L. G. Schafran, Chairman
Clifford B. Cohn
Emil Vogel


                                     GENERAL

     Management of the Company does not know of any matters other than the
foregoing that will be presented for consideration at the Annual Meeting.
However, if other matters properly come before the Annual Meeting, it is the
intention of the persons named in the enclosed proxy to vote thereon in
accordance with their judgment.


                                           By Order of the Board of Directors


                                           /s/ ANTONIO L. DELISE
                                           -------------------------------------
                                           ANTONIO L. DELISE,
                                           President and Chief Executive Officer

November 10, 2003

                                       14

PROXY                            PUBLICARD, INC.
                         SOLICITED BY BOARD OF DIRECTORS
                     FOR THE ANNUAL MEETING OF SHAREHOLDERS

     The undersigned hereby appoints Harry I. Freund and Jay S. Goldsmith, or
either of them, with full power of substitution, proxies to vote, unless such
authority is withheld, all shares registered in the name of the undersigned of
Common Stock of PubliCARD, Inc. (the "Company") that the undersigned would be
entitled to vote at the Annual Meeting of Shareholders of the Company to be held
at the offices of Kaye Scholer LLP, 425 Park Avenue, New York, New York at 10:00
a.m. on December 8, 2003, and any adjournments thereof, with all powers the
undersigned would possess if personally present, for the election of directors
and on all other matters described in the Proxy Statement or which otherwise
come before the Annual Meeting in the discretion of the Board of Directors.
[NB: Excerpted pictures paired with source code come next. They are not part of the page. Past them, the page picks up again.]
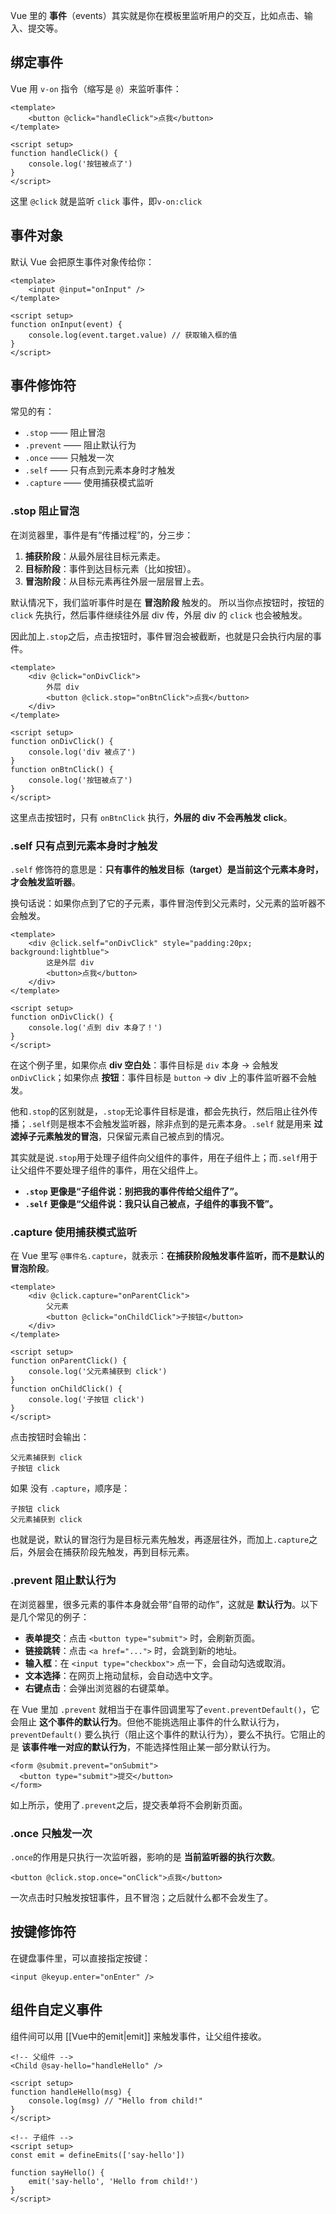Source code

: Vue 里的 **事件**（events）其实就是你在模板里监听用户的交互，比如点击、输入、提交等。

## 绑定事件

Vue 用 `v-on` 指令（缩写是 `@`）来监听事件：

```vue
<template>
    <button @click="handleClick">点我</button>
</template>

<script setup>
function handleClick() {
    console.log('按钮被点了')
}
</script>
```

这里 `@click` 就是监听 `click` 事件，即`v-on:click`

## 事件对象

默认 Vue 会把原生事件对象传给你：

```vue
<template>
    <input @input="onInput" />
</template>

<script setup>
function onInput(event) {
    console.log(event.target.value) // 获取输入框的值
}
</script>
```

## 事件修饰符

常见的有：

- `.stop` —— 阻止冒泡
- `.prevent` —— 阻止默认行为
- `.once` —— 只触发一次
- `.self` —— 只有点到元素本身时才触发
- `.capture` —— 使用捕获模式监听

### .stop 阻止冒泡

在浏览器里，事件是有“传播过程”的，分三步：

1. **捕获阶段**：从最外层往目标元素走。
2. **目标阶段**：事件到达目标元素（比如按钮）。
3. **冒泡阶段**：从目标元素再往外层一层层冒上去。

默认情况下，我们监听事件时是在 **冒泡阶段** 触发的。
所以当你点按钮时，按钮的 `click` 先执行，然后事件继续往外层 div 传，外层 div 的 `click` 也会被触发。

因此加上`.stop`之后，点击按钮时，事件冒泡会被截断，也就是只会执行内层的事件。

```vue
<template>
    <div @click="onDivClick">
        外层 div
        <button @click.stop="onBtnClick">点我</button>
    </div>
</template>

<script setup>
function onDivClick() {
    console.log('div 被点了')
}
function onBtnClick() {
    console.log('按钮被点了')
}
</script>
```

这里点击按钮时，只有 `onBtnClick` 执行，**外层的 div 不会再触发 click**。

### .self 只有点到元素本身时才触发

`.self` 修饰符的意思是：**只有事件的触发目标（target）是当前这个元素本身时，才会触发监听器**。

换句话说：如果你点到了它的子元素，事件冒泡传到父元素时，父元素的监听器不会触发。

```vue
<template>
    <div @click.self="onDivClick" style="padding:20px; background:lightblue">
        这是外层 div
        <button>点我</button>
    </div>
</template>

<script setup>
function onDivClick() {
    console.log('点到 div 本身了！')
}
</script>
```

在这个例子里，如果你点 **div 空白处**：事件目标是 `div` 本身 → 会触发 `onDivClick`；如果你点 **按钮**：事件目标是 `button` → div 上的事件监听器不会触发。

他和`.stop`的区别就是，`.stop`无论事件目标是谁，都会先执行，然后阻止往外传播；`.self`则是根本不会触发监听器，除非点到的是元素本身。`.self` 就是用来 **过滤掉子元素触发的冒泡**，只保留元素自己被点到的情况。

其实就是说`.stop`用于处理子组件向父组件的事件，用在子组件上；而`.self`用于让父组件不要处理子组件的事件，用在父组件上。

- **`.stop` 更像是“子组件说：别把我的事件传给父组件了”。**
- **`.self` 更像是“父组件说：我只认自己被点，子组件的事我不管”。**

### .capture 使用捕获模式监听

在 Vue 里写 `@事件名.capture`，就表示：**在捕获阶段触发事件监听，而不是默认的冒泡阶段**。

```vue
<template>
    <div @click.capture="onParentClick">
        父元素
        <button @click="onChildClick">子按钮</button>
    </div>
</template>

<script setup>
function onParentClick() {
    console.log('父元素捕获到 click')
}
function onChildClick() {
    console.log('子按钮 click')
}
</script>
```

点击按钮时会输出：

```log
父元素捕获到 click
子按钮 click
```

如果 没有 `.capture`，顺序是：

```log
子按钮 click
父元素捕获到 click
```

也就是说，默认的冒泡行为是目标元素先触发，再逐层往外，而加上`.capture`之后，外层会在捕获阶段先触发，再到目标元素。

### .prevent 阻止默认行为

在浏览器里，很多元素的事件本身就会带“自带的动作”，这就是 **默认行为**。以下是几个常见的例子：

- **表单提交**：点击 `<button type="submit">` 时，会刷新页面。
- **链接跳转**：点击 `<a href="...">` 时，会跳到新的地址。
- **输入框**：在 `<input type="checkbox">` 点一下，会自动勾选或取消。
- **文本选择**：在网页上拖动鼠标，会自动选中文字。
- **右键点击**：会弹出浏览器的右键菜单。

在 Vue 里加 `.prevent` 就相当于在事件回调里写了`event.preventDefault()`，它会阻止 **这个事件的默认行为**。但他不能挑选阻止事件的什么默认行为，`preventDefault()` 要么执行（阻止这个事件的默认行为），要么不执行。它阻止的是 **该事件唯一对应的默认行为**，不能选择性阻止某一部分默认行为。

```vue
<form @submit.prevent="onSubmit">
  <button type="submit">提交</button>
</form>
```

如上所示，使用了`.prevent`之后，提交表单将不会刷新页面。

### .once 只触发一次

`.once`的作用是只执行一次监听器，影响的是 **当前监听器的执行次数**。

```vue
<button @click.stop.once="onClick">点我</button>
```

一次点击时只触发按钮事件，且不冒泡；之后就什么都不会发生了。

## 按键修饰符

在键盘事件里，可以直接指定按键：

```vue
<input @keyup.enter="onEnter" />
```

## 组件自定义事件

组件间可以用 [[Vue中的emit|emit]] 来触发事件，让父组件接收。

```vue
<!-- 父组件 -->
<Child @say-hello="handleHello" />

<script setup>
function handleHello(msg) {
    console.log(msg) // "Hello from child!"
}
</script>

<!-- 子组件 -->
<script setup>
const emit = defineEmits(['say-hello'])

function sayHello() {
    emit('say-hello', 'Hello from child!')
}
</script>
```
     This Proxy, when properly executed, will be voted in the manner directed
herein. If no instruction to the contrary is indicated, this Proxy will be voted
FOR the election of the Directors named in proposal 1 and FOR proposal 2.
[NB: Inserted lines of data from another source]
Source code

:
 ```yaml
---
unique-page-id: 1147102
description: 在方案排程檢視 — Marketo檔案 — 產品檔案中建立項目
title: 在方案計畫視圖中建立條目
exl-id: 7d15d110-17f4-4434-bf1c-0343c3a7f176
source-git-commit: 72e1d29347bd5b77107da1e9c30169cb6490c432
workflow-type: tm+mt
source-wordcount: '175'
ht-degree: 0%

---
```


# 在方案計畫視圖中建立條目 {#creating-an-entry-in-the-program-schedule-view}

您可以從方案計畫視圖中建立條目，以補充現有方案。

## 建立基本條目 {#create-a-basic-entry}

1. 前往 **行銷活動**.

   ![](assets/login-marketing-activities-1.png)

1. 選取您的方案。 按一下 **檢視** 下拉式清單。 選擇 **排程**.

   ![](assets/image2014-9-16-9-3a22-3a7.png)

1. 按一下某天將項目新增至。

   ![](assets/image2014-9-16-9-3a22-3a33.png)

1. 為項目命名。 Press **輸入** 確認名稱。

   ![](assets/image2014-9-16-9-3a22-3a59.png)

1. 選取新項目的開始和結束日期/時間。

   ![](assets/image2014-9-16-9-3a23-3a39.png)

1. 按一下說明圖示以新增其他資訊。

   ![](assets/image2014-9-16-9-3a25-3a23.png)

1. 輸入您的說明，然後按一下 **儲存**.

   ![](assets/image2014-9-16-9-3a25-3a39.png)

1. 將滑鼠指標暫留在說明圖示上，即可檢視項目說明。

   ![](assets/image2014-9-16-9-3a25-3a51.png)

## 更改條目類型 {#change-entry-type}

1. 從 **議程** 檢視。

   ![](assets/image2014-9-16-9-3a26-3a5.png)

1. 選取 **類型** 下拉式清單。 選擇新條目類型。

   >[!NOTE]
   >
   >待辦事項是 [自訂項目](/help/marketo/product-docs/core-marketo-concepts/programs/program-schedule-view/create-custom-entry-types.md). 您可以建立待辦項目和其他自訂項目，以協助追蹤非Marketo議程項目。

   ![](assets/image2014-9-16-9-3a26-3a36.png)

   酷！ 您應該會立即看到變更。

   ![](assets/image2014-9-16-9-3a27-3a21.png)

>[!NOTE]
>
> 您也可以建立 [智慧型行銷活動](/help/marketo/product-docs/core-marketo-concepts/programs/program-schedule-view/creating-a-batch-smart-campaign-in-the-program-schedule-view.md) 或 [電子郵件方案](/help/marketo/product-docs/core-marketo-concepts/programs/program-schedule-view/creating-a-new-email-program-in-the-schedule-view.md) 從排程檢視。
1.   ELECTION OF DIRECTORS: Harry I. Freund, Jay S. Goldsmith, Antonio L.
     DeLise, Clifford B. Cohn, L.G. Schafran and Emil Vogel

     [ ]  FOR all nominees listed above (except as marked to the contrary
          hereon).

     [ ]  WITHHOLD AUTHORITY to vote for all nominees listed hereon.

     (Instruction: To withhold authority to vote for any individual nominee,
     write that nominee's name in the space provided below.)

2.   To ratify the selection of Deloitte & Touche LLP as auditors for the fiscal
     year ending December 31, 2003.

     [ ] FOR                 [ ] AGAINST            [ ] ABSTAIN

3.   In their discretion, to act upon such other business as may properly be
     brought before the Annual Meeting or any adjournment thereof.

                     (Continued and to be signed and dated on the reverse side.)




(Continued from other side)

THIS PROXY IS SOLICITED ON BEHALF OF THE BOARD OF DIRECTORS.

PLEASE MARK, DATE, SIGN AND RETURN THE PROXY CARD PROMPTLY USING THE ENCLOSED
ENVELOPE.

                              Dated:                                      , 2003
                                    --------------------------------------

                              Signature
                                       -----------------------------------------

                              Signature If held joint
                                                     ---------------------------

                              NOTE: Your signature should conform with your name
                              as it appears hereon. If signing as attorney,
                              executor, administrator, trustee or guardian,
                              please give your full title as such. If stock is
                              owned by a partnership or corporation, please
                              indicate your capacity in signing the Proxy. If
                              stock is held in joint ownership, all co-owners
                              must sign.